Our friends over at Openfile (yay! someone on the local media scene is even newer than we are!) published some gratuitous union-bashing commentary by education consultant Paul W. Bennett yesterday. Bennett says public schools aren’t doing enough to integrate modern technology in the classroom, especially the things kids are most fond of, like Facebook and smartphones.
The guilty parties, according to Bennett, don’t seem to be the school board or the Department of Education, both of whom have technology integration programs he apparently disapproves of. Nope, it’s the big bad Nova Scotia Teachers’ Union, a “powerful organization representing 9,800 teachers” that holds “invisible influence” over the way technology is (not) implemented in schools.
Bennett backs up this accusation with…um, nothing. He links to a long, general anti-union report by the Atlantic Institute of Market Studies which mentions the word “technology” exactly once (I ctrl-F’ed it), and then references the union’s recent collective agreement, which he claims “put[s] teachers ahead of kids in the system.“
There are no quotes from anyone at the NSTU, no link to any news articles, press releases, position papers, nothing. But you know, unions are bad. And as every parent knows, teachers as a breed are very selfish people, never giving up lunch hours or after-school time to coach teams, direct musicals, run clubs, give extra help, or talk to kids and their parents about their problems.

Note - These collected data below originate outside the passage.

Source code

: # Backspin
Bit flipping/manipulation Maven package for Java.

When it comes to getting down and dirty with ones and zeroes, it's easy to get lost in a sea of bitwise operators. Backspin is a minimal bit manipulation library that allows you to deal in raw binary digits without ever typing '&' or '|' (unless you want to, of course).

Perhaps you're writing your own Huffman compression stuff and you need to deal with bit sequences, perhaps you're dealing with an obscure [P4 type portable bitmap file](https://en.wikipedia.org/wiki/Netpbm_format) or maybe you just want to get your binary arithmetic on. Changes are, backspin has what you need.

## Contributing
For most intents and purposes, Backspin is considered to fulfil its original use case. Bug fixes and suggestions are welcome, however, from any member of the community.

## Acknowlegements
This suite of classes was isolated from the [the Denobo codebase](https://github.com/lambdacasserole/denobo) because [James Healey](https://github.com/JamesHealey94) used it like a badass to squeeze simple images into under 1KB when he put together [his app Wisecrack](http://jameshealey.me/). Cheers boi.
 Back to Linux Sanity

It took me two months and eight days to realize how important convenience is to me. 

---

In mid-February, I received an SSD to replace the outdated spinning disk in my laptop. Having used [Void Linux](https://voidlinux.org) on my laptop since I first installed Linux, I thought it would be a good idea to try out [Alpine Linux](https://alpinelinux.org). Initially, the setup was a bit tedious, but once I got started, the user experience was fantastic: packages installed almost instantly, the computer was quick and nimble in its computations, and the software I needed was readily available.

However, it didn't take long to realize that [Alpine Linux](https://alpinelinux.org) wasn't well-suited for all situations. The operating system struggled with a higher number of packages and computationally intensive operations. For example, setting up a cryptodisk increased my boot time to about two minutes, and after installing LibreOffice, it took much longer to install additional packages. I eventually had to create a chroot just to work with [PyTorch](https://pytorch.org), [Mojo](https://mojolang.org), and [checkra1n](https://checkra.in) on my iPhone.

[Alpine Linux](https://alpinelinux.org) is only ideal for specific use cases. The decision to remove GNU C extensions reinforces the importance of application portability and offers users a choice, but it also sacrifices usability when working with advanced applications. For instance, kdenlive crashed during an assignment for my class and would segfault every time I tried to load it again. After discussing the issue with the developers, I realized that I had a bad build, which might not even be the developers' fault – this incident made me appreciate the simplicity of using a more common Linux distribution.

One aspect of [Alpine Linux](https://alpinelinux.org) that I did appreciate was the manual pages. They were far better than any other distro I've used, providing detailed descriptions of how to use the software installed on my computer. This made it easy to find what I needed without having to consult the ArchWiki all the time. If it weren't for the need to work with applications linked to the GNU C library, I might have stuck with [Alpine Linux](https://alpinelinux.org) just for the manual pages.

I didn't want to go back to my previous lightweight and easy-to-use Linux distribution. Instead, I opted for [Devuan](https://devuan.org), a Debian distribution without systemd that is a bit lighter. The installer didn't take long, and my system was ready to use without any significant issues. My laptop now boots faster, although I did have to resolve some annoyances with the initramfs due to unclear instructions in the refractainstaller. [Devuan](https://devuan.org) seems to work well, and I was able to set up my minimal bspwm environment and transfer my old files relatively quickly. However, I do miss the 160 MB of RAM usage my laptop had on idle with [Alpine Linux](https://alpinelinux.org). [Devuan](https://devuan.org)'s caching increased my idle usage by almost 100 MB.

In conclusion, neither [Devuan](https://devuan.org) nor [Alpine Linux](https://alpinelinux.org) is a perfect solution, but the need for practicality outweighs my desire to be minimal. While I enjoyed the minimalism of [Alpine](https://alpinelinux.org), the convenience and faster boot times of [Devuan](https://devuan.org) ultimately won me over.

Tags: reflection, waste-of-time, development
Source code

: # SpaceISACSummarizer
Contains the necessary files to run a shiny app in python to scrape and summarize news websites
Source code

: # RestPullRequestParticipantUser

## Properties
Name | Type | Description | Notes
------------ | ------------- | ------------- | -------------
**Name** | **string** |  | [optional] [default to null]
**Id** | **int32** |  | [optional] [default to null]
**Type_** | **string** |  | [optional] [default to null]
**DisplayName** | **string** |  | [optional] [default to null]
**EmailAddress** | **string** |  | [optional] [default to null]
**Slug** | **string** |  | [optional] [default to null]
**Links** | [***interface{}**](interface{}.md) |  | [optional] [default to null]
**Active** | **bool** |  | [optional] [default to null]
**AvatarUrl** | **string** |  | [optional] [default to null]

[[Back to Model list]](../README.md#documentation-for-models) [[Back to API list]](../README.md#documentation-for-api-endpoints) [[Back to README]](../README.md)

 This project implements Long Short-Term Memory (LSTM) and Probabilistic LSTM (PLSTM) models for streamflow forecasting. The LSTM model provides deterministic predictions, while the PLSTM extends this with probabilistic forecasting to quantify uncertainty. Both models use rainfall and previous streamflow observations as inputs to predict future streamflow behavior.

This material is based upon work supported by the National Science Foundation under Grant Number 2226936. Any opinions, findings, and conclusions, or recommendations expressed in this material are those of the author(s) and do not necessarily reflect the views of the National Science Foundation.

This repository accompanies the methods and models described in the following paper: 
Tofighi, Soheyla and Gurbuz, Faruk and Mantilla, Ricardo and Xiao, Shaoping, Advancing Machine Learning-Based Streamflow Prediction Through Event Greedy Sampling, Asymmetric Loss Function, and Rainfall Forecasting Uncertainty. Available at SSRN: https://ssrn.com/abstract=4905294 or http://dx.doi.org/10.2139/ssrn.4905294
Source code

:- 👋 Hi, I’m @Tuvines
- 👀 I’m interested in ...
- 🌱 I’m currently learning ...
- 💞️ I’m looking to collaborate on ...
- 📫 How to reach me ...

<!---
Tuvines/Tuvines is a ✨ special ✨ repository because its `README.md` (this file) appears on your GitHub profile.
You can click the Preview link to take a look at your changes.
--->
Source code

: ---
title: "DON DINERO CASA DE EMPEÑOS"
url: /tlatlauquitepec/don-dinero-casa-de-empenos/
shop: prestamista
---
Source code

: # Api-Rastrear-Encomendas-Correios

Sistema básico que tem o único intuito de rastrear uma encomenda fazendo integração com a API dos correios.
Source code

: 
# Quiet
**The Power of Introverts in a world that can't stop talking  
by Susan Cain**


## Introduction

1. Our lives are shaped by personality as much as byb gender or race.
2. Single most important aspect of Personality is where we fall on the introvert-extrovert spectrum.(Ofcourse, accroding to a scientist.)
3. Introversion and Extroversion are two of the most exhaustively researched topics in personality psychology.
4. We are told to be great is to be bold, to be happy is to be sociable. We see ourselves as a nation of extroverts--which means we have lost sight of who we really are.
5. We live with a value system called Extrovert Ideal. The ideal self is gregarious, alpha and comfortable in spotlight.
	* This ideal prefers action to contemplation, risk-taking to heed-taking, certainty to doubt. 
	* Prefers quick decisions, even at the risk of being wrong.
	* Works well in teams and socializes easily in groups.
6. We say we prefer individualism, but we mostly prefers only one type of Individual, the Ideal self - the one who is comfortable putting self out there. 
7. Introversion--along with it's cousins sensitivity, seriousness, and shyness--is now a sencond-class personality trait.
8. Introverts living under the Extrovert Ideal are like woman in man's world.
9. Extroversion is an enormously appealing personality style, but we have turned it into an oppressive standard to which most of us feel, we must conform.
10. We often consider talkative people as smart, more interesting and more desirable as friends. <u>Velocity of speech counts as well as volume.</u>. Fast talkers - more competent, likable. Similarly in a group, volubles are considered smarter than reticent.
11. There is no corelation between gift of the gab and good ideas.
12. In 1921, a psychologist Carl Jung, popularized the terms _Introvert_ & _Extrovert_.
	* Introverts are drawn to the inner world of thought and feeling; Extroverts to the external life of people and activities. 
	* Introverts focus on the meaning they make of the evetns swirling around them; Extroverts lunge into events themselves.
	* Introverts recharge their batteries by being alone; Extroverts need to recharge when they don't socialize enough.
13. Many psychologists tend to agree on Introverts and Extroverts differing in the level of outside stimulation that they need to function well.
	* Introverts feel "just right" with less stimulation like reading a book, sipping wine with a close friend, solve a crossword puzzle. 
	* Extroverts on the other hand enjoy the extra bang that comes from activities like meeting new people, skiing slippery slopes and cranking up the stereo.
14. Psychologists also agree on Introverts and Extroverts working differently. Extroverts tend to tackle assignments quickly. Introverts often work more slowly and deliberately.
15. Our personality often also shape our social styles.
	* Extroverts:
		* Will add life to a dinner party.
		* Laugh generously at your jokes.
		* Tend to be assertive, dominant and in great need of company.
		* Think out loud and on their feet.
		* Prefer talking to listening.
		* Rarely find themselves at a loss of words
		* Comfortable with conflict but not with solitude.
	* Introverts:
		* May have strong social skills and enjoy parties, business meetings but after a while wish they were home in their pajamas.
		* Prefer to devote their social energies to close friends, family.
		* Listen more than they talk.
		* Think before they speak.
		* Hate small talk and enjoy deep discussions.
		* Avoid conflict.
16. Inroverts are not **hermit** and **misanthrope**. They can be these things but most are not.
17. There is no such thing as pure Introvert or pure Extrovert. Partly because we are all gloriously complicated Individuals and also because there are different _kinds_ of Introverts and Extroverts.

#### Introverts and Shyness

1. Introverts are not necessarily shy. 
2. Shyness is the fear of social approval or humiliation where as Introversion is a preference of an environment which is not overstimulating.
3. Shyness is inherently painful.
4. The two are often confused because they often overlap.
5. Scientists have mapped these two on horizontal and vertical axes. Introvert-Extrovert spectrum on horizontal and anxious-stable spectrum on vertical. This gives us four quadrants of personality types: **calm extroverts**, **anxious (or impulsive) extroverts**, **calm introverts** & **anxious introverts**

Improvements could certainly be made in the way technology is used in many classrooms – use varies by subject and by individual teacher. But although kids of course need to learn to navigate the high-tech world around them, sometimes the last thing I want to do is stick them in front of a computer screen for yet another hour of the day.
Want kids to learn better? Want them to gain the life skills like critical thinking and problem-solving, essential for mastering all that new technology (much of which will be obsolete by the time any curriculum gets around to absorbing it)? Then give teachers smaller classes and the time and resources to do our jobs well (like they do in Finland) - the kind of things teachers' unions are known to fight for.